> **DIRECTIONS FOR THIS TASK**:
Only the lines below between the ones containing "intermediate representation the" and "is stated as", inclusive, are to be reproduced, each exactly as it stands.

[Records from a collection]
___
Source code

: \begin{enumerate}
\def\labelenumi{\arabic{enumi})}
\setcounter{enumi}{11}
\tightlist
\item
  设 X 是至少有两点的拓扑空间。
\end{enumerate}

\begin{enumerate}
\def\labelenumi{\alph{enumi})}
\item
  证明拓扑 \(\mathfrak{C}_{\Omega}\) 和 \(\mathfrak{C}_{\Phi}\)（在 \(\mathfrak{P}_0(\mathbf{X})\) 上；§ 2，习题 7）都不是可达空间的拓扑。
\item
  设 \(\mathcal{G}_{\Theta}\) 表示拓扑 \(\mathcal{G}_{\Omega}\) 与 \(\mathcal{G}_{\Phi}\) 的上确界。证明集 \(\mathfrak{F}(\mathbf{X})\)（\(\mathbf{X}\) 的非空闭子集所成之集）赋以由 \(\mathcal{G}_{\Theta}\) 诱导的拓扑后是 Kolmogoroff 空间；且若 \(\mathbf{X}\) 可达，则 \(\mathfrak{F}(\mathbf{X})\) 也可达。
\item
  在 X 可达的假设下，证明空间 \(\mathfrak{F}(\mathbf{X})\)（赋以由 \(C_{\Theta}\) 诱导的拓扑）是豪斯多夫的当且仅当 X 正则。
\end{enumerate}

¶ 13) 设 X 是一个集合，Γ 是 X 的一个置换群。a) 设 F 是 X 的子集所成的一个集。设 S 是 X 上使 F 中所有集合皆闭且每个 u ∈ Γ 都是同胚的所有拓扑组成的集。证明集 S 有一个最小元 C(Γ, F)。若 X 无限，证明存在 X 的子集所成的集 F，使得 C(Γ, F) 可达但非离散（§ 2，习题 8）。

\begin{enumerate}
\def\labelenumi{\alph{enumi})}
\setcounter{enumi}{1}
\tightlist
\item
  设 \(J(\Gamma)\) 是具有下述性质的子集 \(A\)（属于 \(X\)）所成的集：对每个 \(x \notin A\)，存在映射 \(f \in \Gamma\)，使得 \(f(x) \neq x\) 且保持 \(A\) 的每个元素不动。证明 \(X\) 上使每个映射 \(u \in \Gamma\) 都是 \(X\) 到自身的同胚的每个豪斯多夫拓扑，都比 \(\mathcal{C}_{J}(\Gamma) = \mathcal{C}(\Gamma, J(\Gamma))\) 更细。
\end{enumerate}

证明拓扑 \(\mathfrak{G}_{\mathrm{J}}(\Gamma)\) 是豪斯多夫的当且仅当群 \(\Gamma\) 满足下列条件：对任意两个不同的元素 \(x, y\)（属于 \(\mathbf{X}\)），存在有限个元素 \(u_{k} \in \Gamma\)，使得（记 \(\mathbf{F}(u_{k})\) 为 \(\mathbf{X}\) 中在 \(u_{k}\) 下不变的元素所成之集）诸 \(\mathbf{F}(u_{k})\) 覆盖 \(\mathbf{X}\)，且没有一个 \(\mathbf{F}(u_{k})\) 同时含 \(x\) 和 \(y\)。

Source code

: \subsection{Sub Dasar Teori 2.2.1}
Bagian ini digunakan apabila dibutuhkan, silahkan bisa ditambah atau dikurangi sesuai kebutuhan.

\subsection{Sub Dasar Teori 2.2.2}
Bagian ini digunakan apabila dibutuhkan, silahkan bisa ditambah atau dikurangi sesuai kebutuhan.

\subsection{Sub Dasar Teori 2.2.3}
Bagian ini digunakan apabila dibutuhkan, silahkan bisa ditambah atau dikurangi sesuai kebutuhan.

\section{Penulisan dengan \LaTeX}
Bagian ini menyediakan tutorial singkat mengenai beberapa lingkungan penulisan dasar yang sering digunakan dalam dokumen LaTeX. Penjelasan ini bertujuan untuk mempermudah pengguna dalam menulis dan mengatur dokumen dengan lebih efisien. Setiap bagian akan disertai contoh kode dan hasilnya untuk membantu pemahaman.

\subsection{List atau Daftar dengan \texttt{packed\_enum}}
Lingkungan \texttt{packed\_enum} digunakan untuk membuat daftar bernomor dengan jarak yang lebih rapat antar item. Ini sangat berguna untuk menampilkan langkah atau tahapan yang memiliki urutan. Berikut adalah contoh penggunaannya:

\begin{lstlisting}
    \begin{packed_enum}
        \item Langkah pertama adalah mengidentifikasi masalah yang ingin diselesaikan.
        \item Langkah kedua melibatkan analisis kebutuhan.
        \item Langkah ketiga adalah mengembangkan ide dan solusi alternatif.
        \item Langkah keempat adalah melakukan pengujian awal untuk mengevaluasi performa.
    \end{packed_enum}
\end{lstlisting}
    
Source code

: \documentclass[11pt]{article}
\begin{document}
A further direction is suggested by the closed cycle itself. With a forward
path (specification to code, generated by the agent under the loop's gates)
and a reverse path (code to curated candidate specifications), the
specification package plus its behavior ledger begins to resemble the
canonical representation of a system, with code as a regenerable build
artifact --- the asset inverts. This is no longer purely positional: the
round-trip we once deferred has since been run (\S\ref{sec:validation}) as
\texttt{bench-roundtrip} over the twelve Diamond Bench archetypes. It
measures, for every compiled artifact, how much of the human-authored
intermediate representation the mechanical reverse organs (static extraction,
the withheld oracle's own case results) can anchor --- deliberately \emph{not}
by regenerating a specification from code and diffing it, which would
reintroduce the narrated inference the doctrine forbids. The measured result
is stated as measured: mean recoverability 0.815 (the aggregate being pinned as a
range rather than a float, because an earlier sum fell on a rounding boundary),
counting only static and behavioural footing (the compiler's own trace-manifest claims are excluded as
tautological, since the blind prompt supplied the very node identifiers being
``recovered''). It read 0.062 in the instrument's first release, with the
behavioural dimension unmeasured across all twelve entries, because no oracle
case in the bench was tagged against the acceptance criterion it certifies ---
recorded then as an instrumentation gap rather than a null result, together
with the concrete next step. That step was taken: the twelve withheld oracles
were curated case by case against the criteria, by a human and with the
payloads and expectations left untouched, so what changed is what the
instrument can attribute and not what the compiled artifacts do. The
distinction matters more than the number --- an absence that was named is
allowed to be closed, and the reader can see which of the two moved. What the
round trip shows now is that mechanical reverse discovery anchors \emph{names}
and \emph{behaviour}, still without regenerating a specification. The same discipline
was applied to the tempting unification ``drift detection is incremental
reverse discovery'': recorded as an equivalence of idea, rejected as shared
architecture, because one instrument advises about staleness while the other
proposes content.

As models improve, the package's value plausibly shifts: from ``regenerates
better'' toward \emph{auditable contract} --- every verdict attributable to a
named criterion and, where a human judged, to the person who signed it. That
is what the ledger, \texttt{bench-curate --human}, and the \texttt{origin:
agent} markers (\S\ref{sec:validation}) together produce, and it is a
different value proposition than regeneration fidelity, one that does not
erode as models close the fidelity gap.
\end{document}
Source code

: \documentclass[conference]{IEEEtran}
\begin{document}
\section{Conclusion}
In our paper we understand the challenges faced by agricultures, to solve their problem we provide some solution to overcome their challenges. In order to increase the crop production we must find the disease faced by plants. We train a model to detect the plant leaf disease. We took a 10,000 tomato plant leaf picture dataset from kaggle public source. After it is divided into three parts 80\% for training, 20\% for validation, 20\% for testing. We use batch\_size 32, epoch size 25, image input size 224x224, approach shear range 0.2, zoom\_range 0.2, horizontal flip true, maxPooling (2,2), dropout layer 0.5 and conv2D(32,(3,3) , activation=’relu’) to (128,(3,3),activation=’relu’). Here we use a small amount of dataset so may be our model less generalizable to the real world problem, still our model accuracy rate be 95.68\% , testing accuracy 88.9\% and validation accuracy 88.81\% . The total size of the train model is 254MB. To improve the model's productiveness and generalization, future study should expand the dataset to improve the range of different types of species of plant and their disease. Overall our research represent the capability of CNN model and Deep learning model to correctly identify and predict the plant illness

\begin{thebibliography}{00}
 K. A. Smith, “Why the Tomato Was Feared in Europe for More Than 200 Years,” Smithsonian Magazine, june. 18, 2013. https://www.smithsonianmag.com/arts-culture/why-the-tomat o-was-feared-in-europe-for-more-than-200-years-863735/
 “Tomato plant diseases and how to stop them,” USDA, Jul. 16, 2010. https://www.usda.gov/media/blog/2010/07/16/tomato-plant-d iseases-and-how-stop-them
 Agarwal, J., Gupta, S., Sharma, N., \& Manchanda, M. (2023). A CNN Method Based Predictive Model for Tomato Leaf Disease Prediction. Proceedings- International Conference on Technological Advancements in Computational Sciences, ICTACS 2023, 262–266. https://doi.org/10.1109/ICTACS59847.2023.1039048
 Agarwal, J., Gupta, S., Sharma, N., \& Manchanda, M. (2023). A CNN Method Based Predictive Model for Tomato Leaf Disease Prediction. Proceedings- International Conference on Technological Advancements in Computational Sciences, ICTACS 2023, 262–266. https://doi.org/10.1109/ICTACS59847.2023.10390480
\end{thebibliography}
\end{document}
___
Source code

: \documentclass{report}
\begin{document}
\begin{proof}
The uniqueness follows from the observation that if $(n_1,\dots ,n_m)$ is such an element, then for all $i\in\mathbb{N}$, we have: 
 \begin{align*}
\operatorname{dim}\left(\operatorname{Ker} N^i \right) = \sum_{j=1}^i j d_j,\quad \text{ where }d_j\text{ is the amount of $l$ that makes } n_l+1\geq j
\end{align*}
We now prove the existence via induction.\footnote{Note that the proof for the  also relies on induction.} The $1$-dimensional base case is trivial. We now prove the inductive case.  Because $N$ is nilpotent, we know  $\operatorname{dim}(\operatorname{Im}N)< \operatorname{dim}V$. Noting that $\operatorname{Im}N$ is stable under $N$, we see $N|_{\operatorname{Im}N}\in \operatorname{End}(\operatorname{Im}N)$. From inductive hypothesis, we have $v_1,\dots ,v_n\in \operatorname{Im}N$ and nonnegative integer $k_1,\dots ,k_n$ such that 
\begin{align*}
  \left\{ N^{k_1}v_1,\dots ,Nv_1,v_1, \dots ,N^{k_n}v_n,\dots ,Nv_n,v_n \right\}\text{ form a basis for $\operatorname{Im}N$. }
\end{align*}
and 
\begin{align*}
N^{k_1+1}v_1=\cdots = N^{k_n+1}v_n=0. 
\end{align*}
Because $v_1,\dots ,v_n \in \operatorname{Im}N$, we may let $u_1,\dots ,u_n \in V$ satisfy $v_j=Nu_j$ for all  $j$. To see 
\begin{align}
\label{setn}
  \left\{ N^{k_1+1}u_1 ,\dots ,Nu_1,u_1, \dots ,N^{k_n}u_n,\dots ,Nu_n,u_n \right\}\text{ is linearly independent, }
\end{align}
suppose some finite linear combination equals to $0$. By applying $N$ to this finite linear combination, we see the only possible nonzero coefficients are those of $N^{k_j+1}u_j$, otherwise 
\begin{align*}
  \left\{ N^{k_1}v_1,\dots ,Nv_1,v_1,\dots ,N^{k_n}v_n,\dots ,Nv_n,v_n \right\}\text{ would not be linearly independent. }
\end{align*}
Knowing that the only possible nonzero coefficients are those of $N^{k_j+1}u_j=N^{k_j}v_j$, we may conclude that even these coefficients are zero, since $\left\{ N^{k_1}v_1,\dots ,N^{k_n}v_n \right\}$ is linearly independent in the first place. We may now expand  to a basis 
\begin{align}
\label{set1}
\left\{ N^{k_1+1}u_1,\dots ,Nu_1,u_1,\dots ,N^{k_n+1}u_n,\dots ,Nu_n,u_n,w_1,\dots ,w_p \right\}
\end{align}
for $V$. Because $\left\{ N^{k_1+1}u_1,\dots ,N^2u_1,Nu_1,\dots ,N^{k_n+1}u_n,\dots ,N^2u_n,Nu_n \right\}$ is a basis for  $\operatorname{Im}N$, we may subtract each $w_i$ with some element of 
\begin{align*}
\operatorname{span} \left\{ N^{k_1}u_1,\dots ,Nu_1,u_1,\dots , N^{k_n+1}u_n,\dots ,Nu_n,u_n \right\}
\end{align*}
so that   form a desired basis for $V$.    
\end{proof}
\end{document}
___
> **RESULT OF THE TASK**:
intermediate representation the mechanical reverse organs (static extraction,
the withheld oracle's own case results) can anchor --- deliberately \emph{not}
by regenerating a specification from code and diffing it, which would
reintroduce the narrated inference the doctrine forbids. The measured result
is stated as measured: mean recoverability 0.815 (the aggregate being pinned as a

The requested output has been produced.